La cultura del soborno se ve alimentada por la debilidad de los mecanismos puestos en marcha para combatirla. Desde 2014, la Instancia para la Lucha Contra la Corrupción (ILCC) cuenta con un presupuesto tan reducido que más casi la mitad se dedica al alquiler de sus oficinas. Por su parte, la IDV, la comisión encargada de aplicar la justicia transicional y que se ocupa también de los casos de corrupción durante la dictadura, ha visto su labor minada por las querellas partidistas y por una campaña de desprestigio lanzada por los aún influyentes vestigios del antiguo régimen. “La medida más urgente es la aprobación de una ley que proteja a los whistlebowers (“soplones”). Actualmente, los funcionarios que denuncian las prácticas corruptas, son víctimas del mobbing”, explica Garoui.
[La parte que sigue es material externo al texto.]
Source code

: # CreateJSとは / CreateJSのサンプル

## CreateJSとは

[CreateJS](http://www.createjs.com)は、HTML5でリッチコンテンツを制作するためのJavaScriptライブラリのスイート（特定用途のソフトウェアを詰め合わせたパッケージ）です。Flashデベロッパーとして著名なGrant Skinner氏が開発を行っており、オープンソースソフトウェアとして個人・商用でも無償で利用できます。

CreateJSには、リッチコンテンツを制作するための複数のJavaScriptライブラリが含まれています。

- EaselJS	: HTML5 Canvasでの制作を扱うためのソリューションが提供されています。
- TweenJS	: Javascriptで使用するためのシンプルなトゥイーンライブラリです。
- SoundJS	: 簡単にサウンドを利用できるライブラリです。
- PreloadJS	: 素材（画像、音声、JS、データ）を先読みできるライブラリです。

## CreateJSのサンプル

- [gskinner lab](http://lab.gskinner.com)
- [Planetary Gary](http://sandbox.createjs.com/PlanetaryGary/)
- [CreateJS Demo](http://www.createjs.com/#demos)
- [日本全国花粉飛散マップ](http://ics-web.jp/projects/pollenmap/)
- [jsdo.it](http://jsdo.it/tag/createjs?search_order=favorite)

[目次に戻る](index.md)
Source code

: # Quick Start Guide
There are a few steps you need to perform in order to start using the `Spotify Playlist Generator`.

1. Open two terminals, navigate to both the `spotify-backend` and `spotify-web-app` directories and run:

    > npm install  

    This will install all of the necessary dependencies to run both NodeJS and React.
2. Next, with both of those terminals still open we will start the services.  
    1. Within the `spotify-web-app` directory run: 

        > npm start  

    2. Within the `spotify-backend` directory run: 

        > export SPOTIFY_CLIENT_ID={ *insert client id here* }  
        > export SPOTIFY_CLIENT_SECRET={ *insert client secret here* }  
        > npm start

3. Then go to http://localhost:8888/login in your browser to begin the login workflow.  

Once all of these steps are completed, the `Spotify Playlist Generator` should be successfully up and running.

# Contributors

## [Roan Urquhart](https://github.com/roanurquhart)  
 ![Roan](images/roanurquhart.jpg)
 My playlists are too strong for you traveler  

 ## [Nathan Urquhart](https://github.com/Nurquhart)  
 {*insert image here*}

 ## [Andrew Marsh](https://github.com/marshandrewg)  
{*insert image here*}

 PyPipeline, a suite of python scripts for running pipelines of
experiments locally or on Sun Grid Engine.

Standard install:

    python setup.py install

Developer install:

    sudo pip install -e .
No obstante, la situación en Túnez ofrece también motivos para la esperanza: la ILCC multiplicará su presupuesto el año próximo, y en las encuestas, un 71% de los tunecinos consideran que el ciudadano de a pie puede cambiar la realidad actual. El éxito en esta empresa resulta crucial para la frágil transición tunecina, que en enero se vio sacudida por una potente ola de protestas sociales azuzadas por el desempleo y la corrupción. Según los expertos, la corrupción es una de las diversas razones que impide despegar a la maltrecha economía tunecina.